I remember wishing I could just YANK the power and leap into the air- gradual, controlled liftoffs seemed a waste of time getting to 3 feet- then I saw the results of a dynamic roll-over, and talked to an amazed pilot "THe cyclic wouldn't stop it. I hit the stop and it just kept going!" Point taken, now I try to count all four corners off the ground as I lift straight up.
Next big lesson for me- After some time at the "Southeast Asian Unpleasantness," I had to break the bad habit of "diving-glide-flair-crash" landings. Took me a while to appreciate the risks I was incurring by "not wasting time" and "staying outside the deadmans curve": tail rotor strikes; main rotor strikes; hitting stuff in general- the stuff that grew or got added to familar helipads- Antennas, wires, signs, loose stuff, people, the list is endless. Add the fact that an approach flown fast is seldom stable.
Steep and slow is worth learning. It will reward you many times as you fly. This is a helicopter and it hovers.
Helicopters exist to go places off airport. The more this you do this, the more likely you're going to have to contend with obstacles and limited space. When you're landing to an LZ, the mechanical act of flying the helicopter is the very least of your work. No matter how many time you've been into that LZ, this time something will have changed, and you're coming in s-l-o-w to give yourself time to find it. Making it even more difficult, you're going to be looking down into the LZ limiting your view and from a very poor aspect. You want to start your search for obstacles as soon as you can and look as long as you can.
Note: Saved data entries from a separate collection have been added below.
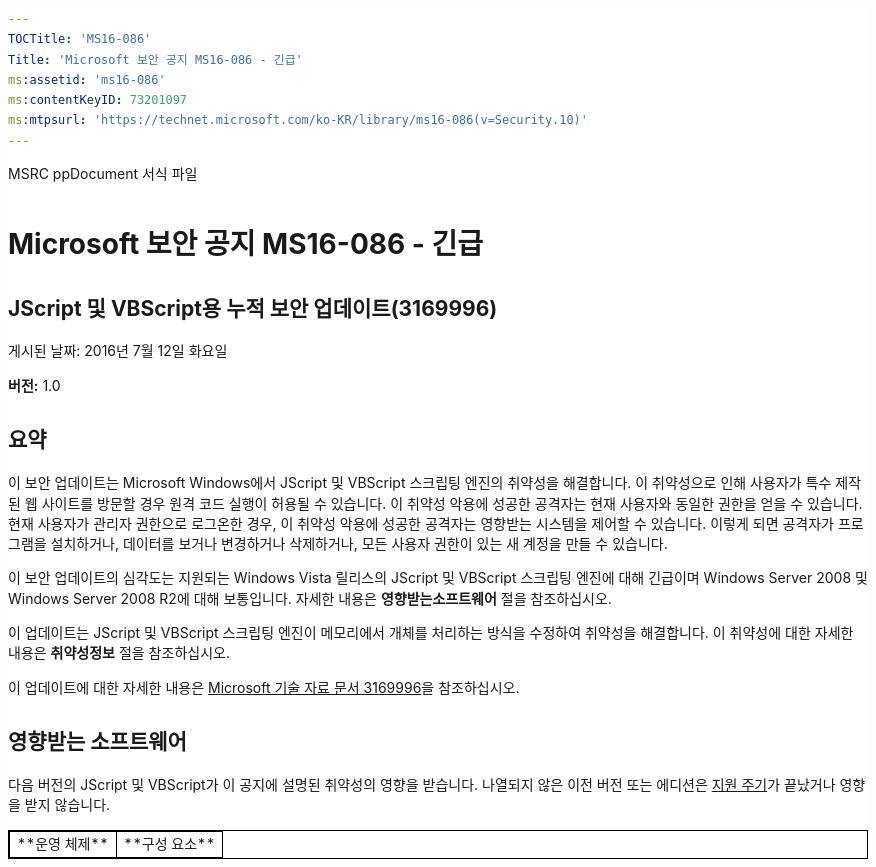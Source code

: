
 ```yaml
---
TOCTitle: 'MS16-086'
Title: 'Microsoft 보안 공지 MS16-086 - 긴급'
ms:assetid: 'ms16-086'
ms:contentKeyID: 73201097
ms:mtpsurl: 'https://technet.microsoft.com/ko-KR/library/ms16-086(v=Security.10)'
---
```


MSRC ppDocument 서식 파일

Microsoft 보안 공지 MS16-086 - 긴급
===================================

JScript 및 VBScript용 누적 보안 업데이트(3169996)
-------------------------------------------------

게시된 날짜: 2016년 7월 12일 화요일

**버전:** 1.0

요약
----

<span id="sectionToggle0"></span>
이 보안 업데이트는 Microsoft Windows에서 JScript 및 VBScript 스크립팅 엔진의 취약성을 해결합니다. 이 취약성으로 인해 사용자가 특수 제작된 웹 사이트를 방문할 경우 원격 코드 실행이 허용될 수 있습니다. 이 취약성 악용에 성공한 공격자는 현재 사용자와 동일한 권한을 얻을 수 있습니다. 현재 사용자가 관리자 권한으로 로그온한 경우, 이 취약성 악용에 성공한 공격자는 영향받는 시스템을 제어할 수 있습니다. 이렇게 되면 공격자가 프로그램을 설치하거나, 데이터를 보거나 변경하거나 삭제하거나, 모든 사용자 권한이 있는 새 계정을 만들 수 있습니다.

이 보안 업데이트의 심각도는 지원되는 Windows Vista 릴리스의 JScript 및 VBScript 스크립팅 엔진에 대해 긴급이며 Windows Server 2008 및 Windows Server 2008 R2에 대해 보통입니다. 자세한 내용은 **영향받는소프트웨어** 절을 참조하십시오.

이 업데이트는 JScript 및 VBScript 스크립팅 엔진이 메모리에서 개체를 처리하는 방식을 수정하여 취약성을 해결합니다. 이 취약성에 대한 자세한 내용은 **취약성정보** 절을 참조하십시오.

<span id="KBArticle"></span>
이 업데이트에 대한 자세한 내용은 [Microsoft 기술 자료 문서 3169996](https://support.microsoft.com/ko-kr/kb/3169996)을 참조하십시오.

영향받는 소프트웨어
-------------------

<span id="sectionToggle1"></span>
다음 버전의 JScript 및 VBScript가 이 공지에 설명된 취약성의 영향을 받습니다. 나열되지 않은 이전 버전 또는 에디션은 [지원 주기](http://go.microsoft.com/fwlink/?linkid=21742)가 끝났거나 영향을 받지 않습니다.

 
<p></p>
<table style="border:1px solid black;">
<tr>
<td style="border:1px solid black;">
**운영 체제**

</td>
<td style="border:1px solid black;">
**구성 요소**
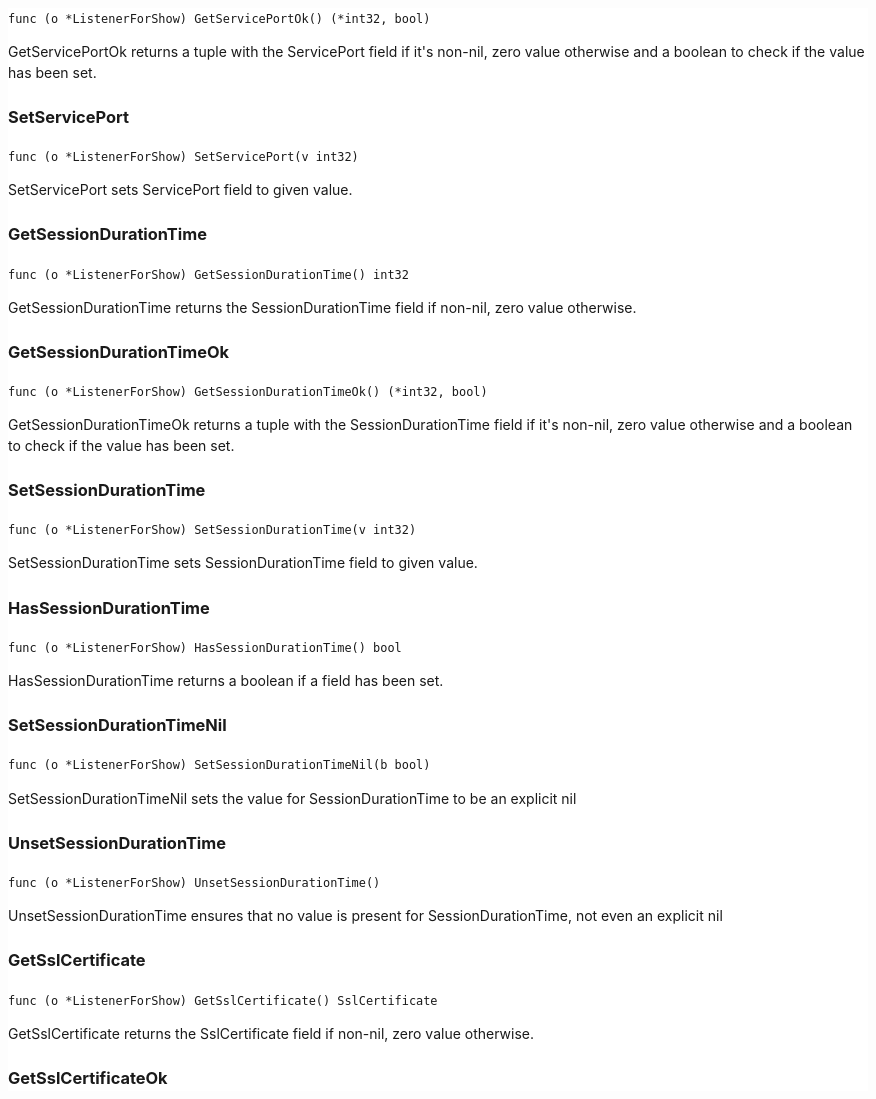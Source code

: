 `func (o *ListenerForShow) GetServicePortOk() (*int32, bool)`

GetServicePortOk returns a tuple with the ServicePort field if it's non-nil, zero value otherwise
and a boolean to check if the value has been set.

### SetServicePort

`func (o *ListenerForShow) SetServicePort(v int32)`

SetServicePort sets ServicePort field to given value.


### GetSessionDurationTime

`func (o *ListenerForShow) GetSessionDurationTime() int32`

GetSessionDurationTime returns the SessionDurationTime field if non-nil, zero value otherwise.

### GetSessionDurationTimeOk

`func (o *ListenerForShow) GetSessionDurationTimeOk() (*int32, bool)`

GetSessionDurationTimeOk returns a tuple with the SessionDurationTime field if it's non-nil, zero value otherwise
and a boolean to check if the value has been set.

### SetSessionDurationTime

`func (o *ListenerForShow) SetSessionDurationTime(v int32)`

SetSessionDurationTime sets SessionDurationTime field to given value.

### HasSessionDurationTime

`func (o *ListenerForShow) HasSessionDurationTime() bool`

HasSessionDurationTime returns a boolean if a field has been set.

### SetSessionDurationTimeNil

`func (o *ListenerForShow) SetSessionDurationTimeNil(b bool)`

 SetSessionDurationTimeNil sets the value for SessionDurationTime to be an explicit nil

### UnsetSessionDurationTime
`func (o *ListenerForShow) UnsetSessionDurationTime()`

UnsetSessionDurationTime ensures that no value is present for SessionDurationTime, not even an explicit nil
### GetSslCertificate

`func (o *ListenerForShow) GetSslCertificate() SslCertificate`

GetSslCertificate returns the SslCertificate field if non-nil, zero value otherwise.

### GetSslCertificateOk
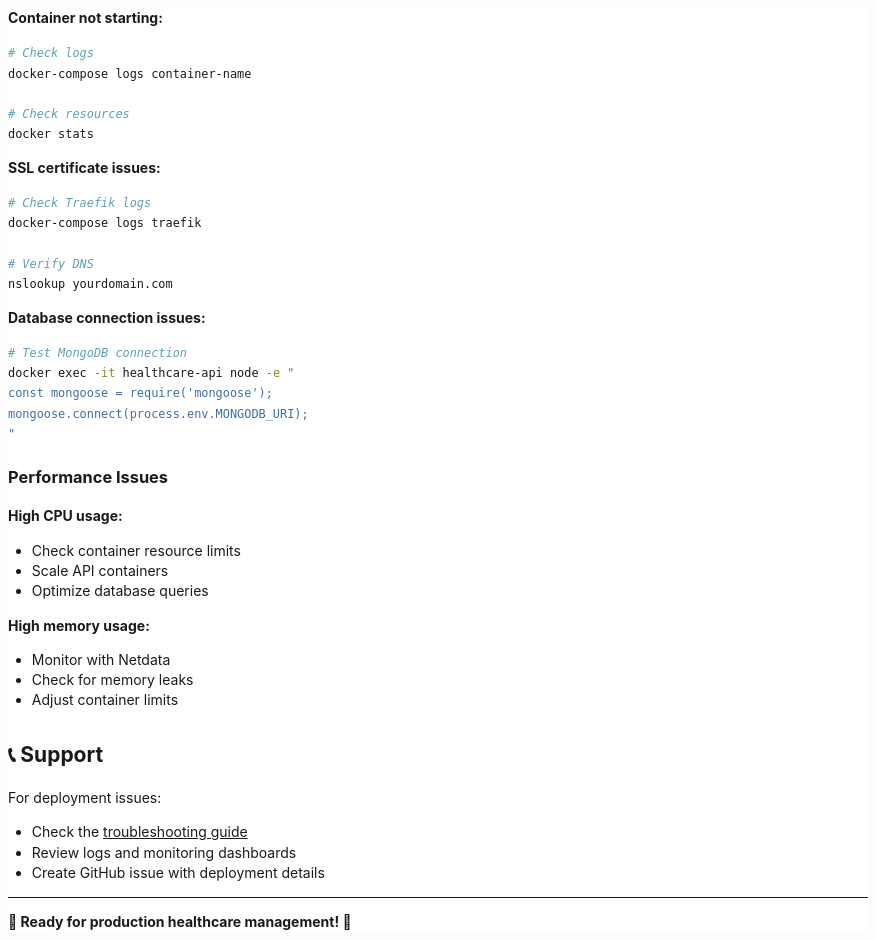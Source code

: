 **Container not starting:**
```bash
# Check logs
docker-compose logs container-name

# Check resources
docker stats
```

**SSL certificate issues:**
```bash
# Check Traefik logs
docker-compose logs traefik

# Verify DNS
nslookup yourdomain.com
```

**Database connection issues:**
```bash
# Test MongoDB connection
docker exec -it healthcare-api node -e "
const mongoose = require('mongoose');
mongoose.connect(process.env.MONGODB_URI);
"
```

### Performance Issues

**High CPU usage:**
- Check container resource limits
- Scale API containers
- Optimize database queries

**High memory usage:**
- Monitor with Netdata
- Check for memory leaks
- Adjust container limits

## 📞 Support

For deployment issues:
- Check the [troubleshooting guide](TROUBLESHOOTING.md)
- Review logs and monitoring dashboards
- Create GitHub issue with deployment details

---

**🏥 Ready for production healthcare management! 🚀**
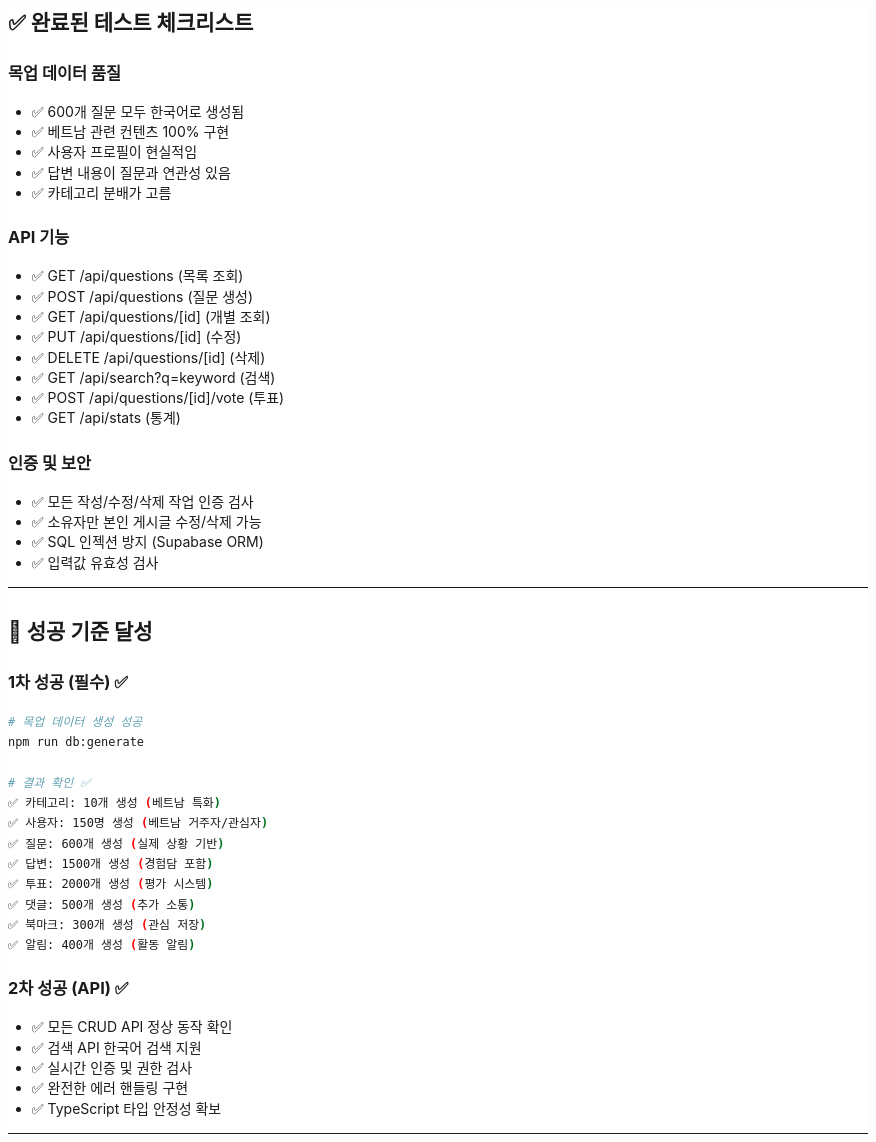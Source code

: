 ## ✅ **완료된 테스트 체크리스트**

### **목업 데이터 품질**
- ✅ 600개 질문 모두 한국어로 생성됨
- ✅ 베트남 관련 컨텐츠 100% 구현
- ✅ 사용자 프로필이 현실적임
- ✅ 답변 내용이 질문과 연관성 있음
- ✅ 카테고리 분배가 고름

### **API 기능**
- ✅ GET /api/questions (목록 조회)
- ✅ POST /api/questions (질문 생성)
- ✅ GET /api/questions/[id] (개별 조회)
- ✅ PUT /api/questions/[id] (수정)
- ✅ DELETE /api/questions/[id] (삭제)
- ✅ GET /api/search?q=keyword (검색)
- ✅ POST /api/questions/[id]/vote (투표)
- ✅ GET /api/stats (통계)

### **인증 및 보안**
- ✅ 모든 작성/수정/삭제 작업 인증 검사
- ✅ 소유자만 본인 게시글 수정/삭제 가능
- ✅ SQL 인젝션 방지 (Supabase ORM)
- ✅ 입력값 유효성 검사

---

## 🎯 **성공 기준 달성**

### **1차 성공 (필수) ✅**
```bash
# 목업 데이터 생성 성공
npm run db:generate

# 결과 확인 ✅
✅ 카테고리: 10개 생성 (베트남 특화)
✅ 사용자: 150명 생성 (베트남 거주자/관심자)
✅ 질문: 600개 생성 (실제 상황 기반)
✅ 답변: 1500개 생성 (경험담 포함)
✅ 투표: 2000개 생성 (평가 시스템)
✅ 댓글: 500개 생성 (추가 소통)
✅ 북마크: 300개 생성 (관심 저장)
✅ 알림: 400개 생성 (활동 알림)
```

### **2차 성공 (API) ✅**
- ✅ 모든 CRUD API 정상 동작 확인
- ✅ 검색 API 한국어 검색 지원
- ✅ 실시간 인증 및 권한 검사
- ✅ 완전한 에러 핸들링 구현
- ✅ TypeScript 타입 안정성 확보

---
VRS is a factor to consider in these operations. I'm not going to minimise the risk, just put it in the proper place. VRS isn't your greatest hazard. If you're alert to the conditions allowing it and the signs of onset, it's easily corrected. I suggest you become very familiar with them, do some fully developed, and that bogey man will lose a lot of it's terrors. Collisions are the killer here.
It may not impress the Blue Thunder and Airwolf crowd, but I admire the approach flown such that the helo's attitude doesn't change after loss of ETL, and the bird creeps onto the pad. That's a patient pilot who correctly evaluated conditions, set his approach up properly and kept it stabilized all the way, making minute corrections.